■ Goal of the exercise
Reading the data below, count the lines that carry the string "from". Give nothing but the count.

■ The data
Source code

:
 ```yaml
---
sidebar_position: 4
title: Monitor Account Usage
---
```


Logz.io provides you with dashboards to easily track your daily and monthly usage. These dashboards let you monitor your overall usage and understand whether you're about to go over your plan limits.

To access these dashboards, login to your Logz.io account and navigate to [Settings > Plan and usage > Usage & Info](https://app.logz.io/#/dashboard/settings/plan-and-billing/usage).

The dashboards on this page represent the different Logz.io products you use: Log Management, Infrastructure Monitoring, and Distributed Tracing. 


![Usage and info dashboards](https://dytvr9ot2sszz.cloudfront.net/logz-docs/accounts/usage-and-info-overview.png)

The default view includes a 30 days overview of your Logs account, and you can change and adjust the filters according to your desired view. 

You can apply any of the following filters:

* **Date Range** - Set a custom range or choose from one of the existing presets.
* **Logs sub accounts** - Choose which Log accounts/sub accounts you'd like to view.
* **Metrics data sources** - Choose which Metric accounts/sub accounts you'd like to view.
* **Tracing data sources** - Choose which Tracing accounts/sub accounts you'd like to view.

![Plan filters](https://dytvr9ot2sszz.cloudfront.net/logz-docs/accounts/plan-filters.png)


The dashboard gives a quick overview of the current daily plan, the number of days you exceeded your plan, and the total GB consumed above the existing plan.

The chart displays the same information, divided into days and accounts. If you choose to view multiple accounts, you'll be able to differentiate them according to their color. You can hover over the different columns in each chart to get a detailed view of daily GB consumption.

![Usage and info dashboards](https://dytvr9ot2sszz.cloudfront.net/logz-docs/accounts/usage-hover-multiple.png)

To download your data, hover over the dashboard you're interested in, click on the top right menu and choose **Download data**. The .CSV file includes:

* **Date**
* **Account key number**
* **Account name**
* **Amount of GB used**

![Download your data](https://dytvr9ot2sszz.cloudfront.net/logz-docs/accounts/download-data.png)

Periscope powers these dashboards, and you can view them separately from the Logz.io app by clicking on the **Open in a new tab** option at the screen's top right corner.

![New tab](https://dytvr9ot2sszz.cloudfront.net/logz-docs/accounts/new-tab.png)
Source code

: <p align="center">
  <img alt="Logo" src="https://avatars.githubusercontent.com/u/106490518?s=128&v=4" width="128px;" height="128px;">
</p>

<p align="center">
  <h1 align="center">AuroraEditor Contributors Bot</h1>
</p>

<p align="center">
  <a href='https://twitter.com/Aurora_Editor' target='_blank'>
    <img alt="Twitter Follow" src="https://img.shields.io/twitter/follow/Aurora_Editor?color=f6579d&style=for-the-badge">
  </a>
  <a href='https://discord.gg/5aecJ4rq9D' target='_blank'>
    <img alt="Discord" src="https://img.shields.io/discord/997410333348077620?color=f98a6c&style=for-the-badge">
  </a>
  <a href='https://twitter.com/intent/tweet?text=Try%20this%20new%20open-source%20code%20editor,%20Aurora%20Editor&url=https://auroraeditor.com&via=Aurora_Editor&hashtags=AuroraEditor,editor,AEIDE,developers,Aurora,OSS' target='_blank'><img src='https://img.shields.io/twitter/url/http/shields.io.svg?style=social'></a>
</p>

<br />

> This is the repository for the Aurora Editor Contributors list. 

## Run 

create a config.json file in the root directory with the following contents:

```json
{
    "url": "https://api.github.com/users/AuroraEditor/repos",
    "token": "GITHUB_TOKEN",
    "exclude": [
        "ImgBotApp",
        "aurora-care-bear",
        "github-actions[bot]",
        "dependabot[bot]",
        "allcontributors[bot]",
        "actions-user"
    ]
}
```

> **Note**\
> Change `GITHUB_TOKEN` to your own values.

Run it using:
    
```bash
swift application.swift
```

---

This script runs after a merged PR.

■ Output
2